Sunday, March 27, 2016

California, Once Again, Leads The Way--To The Left

Over the past few years, I've posted on this blog frequently about the progress California has made during that same period.  Once a state that seemed to perpetually exist on the edge of the insolvency, California has run a series of surpluses that have enabled it to plan proactively for its future and the challenges it faces.  Not coincidentally, all of this good news has been generated during a period in which California has not only had a Democratic governor--Jerry Brown, in one of the greatest second acts in the history of American politics--but a Democratic legislature with a two-thirds majority. I guess that proves how much you can accomplish when you don't have Republicans getting in the way.

California was not always like this.  True, in the 1960s and 1970s, it helps to launch a major countercultural revolution.  But its statewide politics during that period were resolutely and reflexively conservative.  In fact, it was in California in 1978 that the anti-tax mood of the nation first began to gather steam with the passage of Proposition 13, a property-tax cut measure that helped to launch the fiscal problems that bedeviled the Golden State for much of the past 20 years.  It's fair to say that the so-called Reagan Revolution was launched in the state governed by the Gipper for eight years.

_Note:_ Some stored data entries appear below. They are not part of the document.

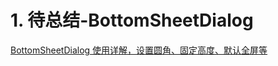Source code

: # 1. 待总结-BottomSheetDialog

[BottomSheetDialog 使用详解，设置圆角、固定高度、默认全屏等](https://blog.csdn.net/yechaoa/article/details/110134991)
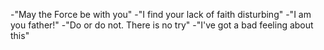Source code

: -"May the Force be with you"
-"I find your lack of faith disturbing"
-"I am you father!"
-"Do or do not. There is no try"
-"I've got a bad feeling about this"
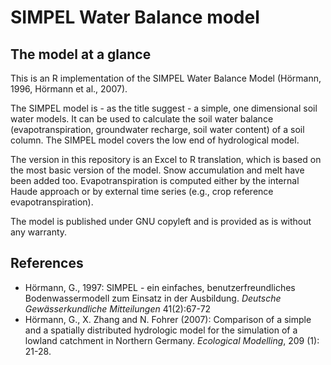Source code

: # SIMPEL Water Balance model

## The model at a glance

This is an R implementation of the SIMPEL Water Balance Model (Hörmann, 1996, Hörmann et al., 2007).

The SIMPEL model is - as the title suggest - a simple, one dimensional soil water models. It can be used  to calculate the soil water balance (evapotranspiration, groundwater recharge, soil water content) of a soil column. The SIMPEL model covers the low end of hydrological model. 

The version in this repository is an Excel to R translation, which is based on the most basic version of the model. Snow accumulation and melt have been added too. Evapotranspiration is computed either by the internal Haude approach or by external time series (e.g., crop reference evapotranspiration).

The model is published under GNU copyleft and is provided as is without any warranty.

## References
* Hörmann, G., 1997: SIMPEL - ein einfaches, benutzerfreundliches Bodenwassermodell zum Einsatz in der Ausbildung. *Deutsche Gewässerkundliche Mitteilungen* 41(2):67-72
*  Hörmann, G., X. Zhang and N. Fohrer (2007): Comparison of a simple and a spatially distributed hydrologic model for the simulation of a lowland catchment in Northern Germany. *Ecological Modelling*, 209 (1): 21-28.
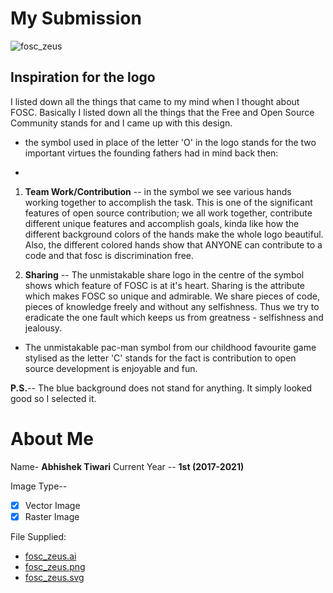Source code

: # My Submission

![fosc_zeus](https://user-images.githubusercontent.com/32027962/39958775-4ba39692-5625-11e8-9ea1-ef8ca183da92.png)


## Inspiration for the logo
I listed down all the things that came to my mind when I thought about FOSC. Basically I listed down all the things that the Free and Open Source Community stands for and I came up with this design.

- the symbol used in place of the letter 'O' in the logo stands for the two important virtues the founding fathers had in mind back then:

- 

1.  **Team Work/Contribution** -- in the symbol we see various hands working together to accomplish the task. This is one of the significant features of open source contribution; we all work together, contribute different unique features and accomplish goals, kinda like how the different background colors of the hands make the whole logo beautiful. Also, the different colored hands show that ANYONE can contribute to a code and that fosc is discrimination free.

2.  **Sharing** -- The unmistakable share logo in the centre of the symbol shows which feature of FOSC is at it's heart. Sharing is the attribute which makes FOSC so unique and admirable. We share pieces of code, pieces of knowledge freely and without any selfishness. Thus we try to eradicate the one fault which keeps us from greatness - selfishness and jealousy. 

- The unmistakable pac-man symbol from our childhood favourite game stylised as the letter 'C' stands for the fact is contribution to open source development is enjoyable and fun.

**P.S.**-- The blue background does not stand for anything. It simply looked good so I selected it.

# About Me

 Name-  **Abhishek Tiwari**
Current Year -- **1st (2017-2021)**

Image Type--

- [x] Vector Image
- [x] Raster Image

File Supplied:
* [fosc_zeus.ai](https://github.com/zeus0789/design-jam/blob/2018/submissions/zeus0789/fosc_zeus.ai)
* [fosc_zeus.png](https://github.com/zeus0789/design-jam/blob/2018/submissions/zeus0789/fosc_zeus.png)
* [fosc_zeus.svg](https://github.com/zeus0789/design-jam/blob/2018/submissions/zeus0789/fosc_zeus.svg)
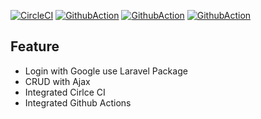 [![CircleCI](https://circleci.com/gh/hieudt-2054/Laravel-Google-Authentication.svg?style=svg)](https://circleci.com/gh/hieudt-2054/Laravel-Google-Authentication)
[![GithubAction](https://github.com/hieudt-2054/Laravel-Google-Authentication/workflows/Laravel/badge.svg)](https://github.com/hieudt-2054/Laravel-Google-Authentication)
[![GithubAction](https://github.com/hieudt-2054/Laravel-Google-Authentication/workflows/BotComment/badge.svg)](https://github.com/hieudt-2054/Laravel-Google-Authentication)
[![GithubAction](https://github.com/hieudt-2054/Laravel-Google-Authentication/workflows/ROGLabel/badge.svg)](https://github.com/hieudt-2054/Laravel-Google-Authentication)

## Feature
- Login with Google use Laravel Package
- CRUD with Ajax
- Integrated Cirlce CI
- Integrated Github Actions

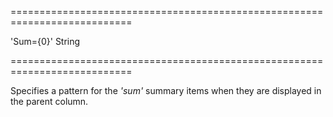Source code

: <!--**
/*-------------------------------------------
    Auto-generated file. Do not modify.
-------------------------------------------

**-->
===========================================================================
<!--default-->'Sum={0}'<!--/default-->
<!--type-->String<!--/type-->
===========================================================================

<!--shortDescription-->
Specifies a pattern for the *'sum'* summary items when they are displayed in the parent column.
<!--/shortDescription-->

<!--fullDescription-->

<!--/fullDescription-->
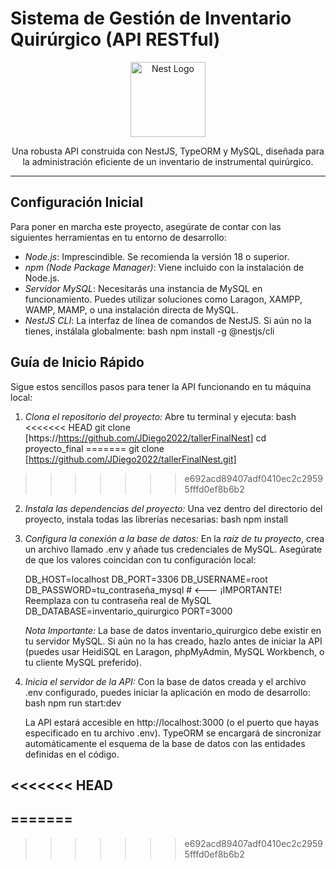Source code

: # Sistema de Gestión de Inventario Quirúrgico (API RESTful)

<p align="center">
  <a href="http://nestjs.com/" target="blank"><img src="https://nestjs.com/img/logo-small.svg" width="120" alt="Nest Logo" /></a>
</p>

<p align="center">Una robusta API construida con NestJS, TypeORM y MySQL, diseñada para la administración eficiente de un inventario de instrumental quirúrgico.</p>

---

## Configuración Inicial

Para poner en marcha este proyecto, asegúrate de contar con las siguientes herramientas en tu entorno de desarrollo:

* *Node.js*: Imprescindible. Se recomienda la versión 18 o superior.
* *npm (Node Package Manager)*: Viene incluido con la instalación de Node.js.
* *Servidor MySQL*: Necesitarás una instancia de MySQL en funcionamiento. Puedes utilizar soluciones como Laragon, XAMPP, WAMP, MAMP, o una instalación directa de MySQL.
* *NestJS CLI*: La interfaz de línea de comandos de NestJS. Si aún no la tienes, instálala globalmente:
    bash
    npm install -g @nestjs/cli
    

## Guía de Inicio Rápido

Sigue estos sencillos pasos para tener la API funcionando en tu máquina local:

1.  *Clona el repositorio del proyecto:*
    Abre tu terminal y ejecuta:
    bash
<<<<<<< HEAD
    git clone [https://https://github.com/JDiego2022/tallerFinalNest]
    cd proyecto_final
=======
    git clone [https://github.com/JDiego2022/tallerFinalNest.git]
>>>>>>> e692acd89407adf0410ec2c29595fffd0ef8b6b2
    

2.  *Instala las dependencias del proyecto:*
    Una vez dentro del directorio del proyecto, instala todas las librerías necesarias:
    bash
    npm install
    

3.  *Configura la conexión a la base de datos:*
    En la *raíz de tu proyecto*, crea un archivo llamado .env y añade tus credenciales de MySQL. Asegúrate de que los valores coincidan con tu configuración local:
    
    DB_HOST=localhost
    DB_PORT=3306
    DB_USERNAME=root
    DB_PASSWORD=tu_contraseña_mysql  # <--- ¡IMPORTANTE! Reemplaza con tu contraseña real de MySQL
    DB_DATABASE=inventario_quirurgico
    PORT=3000
    
    *Nota Importante:* La base de datos inventario_quirurgico debe existir en tu servidor MySQL. Si aún no la has creado, hazlo antes de iniciar la API (puedes usar HeidiSQL en Laragon, phpMyAdmin, MySQL Workbench, o tu cliente MySQL preferido).

4.  *Inicia el servidor de la API:*
    Con la base de datos creada y el archivo .env configurado, puedes iniciar la aplicación en modo de desarrollo:
    bash
    npm run start:dev
    
    La API estará accesible en http://localhost:3000 (o el puerto que hayas especificado en tu archivo .env). TypeORM se encargará de sincronizar automáticamente el esquema de la base de datos con las entidades definidas en el código.

<<<<<<< HEAD
---
=======
---
>>>>>>> e692acd89407adf0410ec2c29595fffd0ef8b6b2
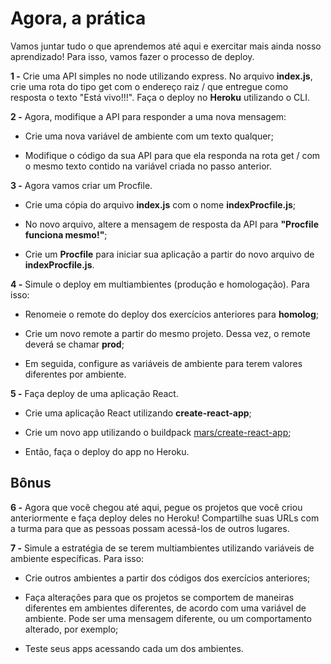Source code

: # Agora, a prática

Vamos juntar tudo o que aprendemos até aqui e exercitar mais ainda nosso aprendizado! Para isso, vamos fazer o processo de deploy.

**1 -** Crie uma API simples no node utilizando express. No arquivo **index.js**, crie uma rota do tipo get com o endereço raiz / que entregue como resposta o texto "Está vivo!!!". Faça o deploy no **Heroku** utilizando o CLI.

**2 -** Agora, modifique a API para responder a uma nova mensagem:

* Crie uma nova variável de ambiente com um texto qualquer;

* Modifique o código da sua API para que ela responda na rota get / com o mesmo texto contido na variável criada no passo anterior.

**3 -** Agora vamos criar um Procfile.

* Crie uma cópia do arquivo **index.js** com o nome **indexProcfile.js**;

* No novo arquivo, altere a mensagem de resposta da API para **"Procfile funciona mesmo!"**;

* Crie um **Procfile** para iniciar sua aplicação a partir do novo arquivo de **indexProcfile.js**.

**4 -** Simule o deploy em multiambientes (produção e homologação). Para isso:

* Renomeie o remote do deploy dos exercícios anteriores para **homolog**;

* Crie um novo remote a partir do mesmo projeto. Dessa vez, o remote deverá se chamar **prod**;

* Em seguida, configure as variáveis de ambiente para terem valores diferentes por ambiente.

**5 -** Faça deploy de uma aplicação React.

* Crie uma aplicação React utilizando **create-react-app**;

* Crie um novo app utilizando o buildpack [mars/create-react-app](https://github.com/mars/create-react-app-buildpack#quick-start);

* Então, faça o deploy do app no Heroku.

## Bônus

**6 -** Agora que você chegou até aqui, pegue os projetos que você criou anteriormente e faça deploy deles no Heroku! Compartilhe suas URLs com a turma para que as pessoas possam acessá-los de outros lugares.

**7 -** Simule a estratégia de se terem multiambientes utilizando variáveis de ambiente específicas. Para isso:

* Crie outros ambientes a partir dos códigos dos exercícios anteriores;

* Faça alterações para que os projetos se comportem de maneiras diferentes em ambientes diferentes, de acordo com uma variável de ambiente. Pode ser uma mensagem diferente, ou um comportamento alterado, por exemplo;

* Teste seus apps acessando cada um dos ambientes.
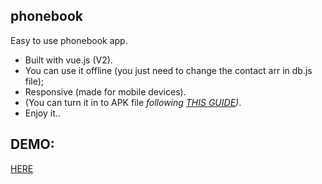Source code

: ## phonebook
Easy to use phonebook app.

- Built with vue.js (V2).
- You can use it offline (you just need to change the contact arr in db.js file);
- Responsive (made for mobile devices).
- (You can turn it in to APK file _following [THIS GUIDE](https://github.com/yossimal95/android-webview-app-instructions))_.
- Enjoy it..

## DEMO:
[HERE](https://yossimal95.github.io/phonebook/)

Indeed, during Reagan's subsequent presidency, conservative commentators like George Will were fond of citing California as the nation's bellweather, and viewed its launching of the tax revolt as the harbinger of a conservative revolution that would dominate national politics for decades to come.  As Will is fond of saying, in contradiction to commonly-received wisdom, "Well."  I would agree with him that California is a bellweather of national trends, including political ones.  But I think that California's recent history suggests how quickly trends can change.

Why did California suddenly flip in politics from red to blue?  Some have attributed it to then-governor Pete Wilson's anti-immigration crackdown of the 1990s.  Some have also attributed it to the Rodney King assault by police, documented via television for a national audience.  Some have attributed it to the threats presented by climate change to a coastal state whose economic and social life depend so heavily on proximity to water (including drinking and irrigation water piped in from other states).

I don't think there's any one factor that explains the change.  But I do think there's one thing to which all of the factors are related, and that perhaps binds them together conceptually as well.  We have lived for the past four decades in an era in which our ability to live with a reduced level of government involvement in our lives has been tested severely.  In the process, we have discovered that perhaps less government is not all by itself better government. We need strong government at all levels of our federal system to ensure that the freedoms promised to us by the Framers of our Constitution can be exercised in a meaningful way.

Government should provide us with a floor through which we cannot fall, and a ceiling through which public menaces cannot reach.  As long as it does those things, and otherwise lets us have the freedom to move around as we wish, it doesn't matter how "big" or how "small" government is.  All that matters is that we, the people, have the ability to keep it headed in the direction we want it to go. Sometimes, the nature of our problems may push us to the right but, other times, it may lead us back to the left.

We are in one of those times in which the problems we face--changes of a global nature, involving diverse populations and world-wide upheavals--are best dealt with by governments attuned to the nature of those problems and the best ways to solve them.  By definition, those problems are not ones that lend themselves to market-based solutions.  They lend themselves to those with the knowledge and experience to make government work as effectively as possible.  That's why our national politics, and California's politics, have shifted leftward.  They have done so in response to the specific challenges America faces in the early 21st century.

And, as long as the problems we face remain ones that are best addressed by government at all levels, you can expect more stories like this one to come out of California.  And you can also expect the things California tries to not only work, but to spread across the nation as well.  Sorry, George.  That's the problem with bellweathers.  Bells can swing in both directions and, right now, California is helping to swing America to the left.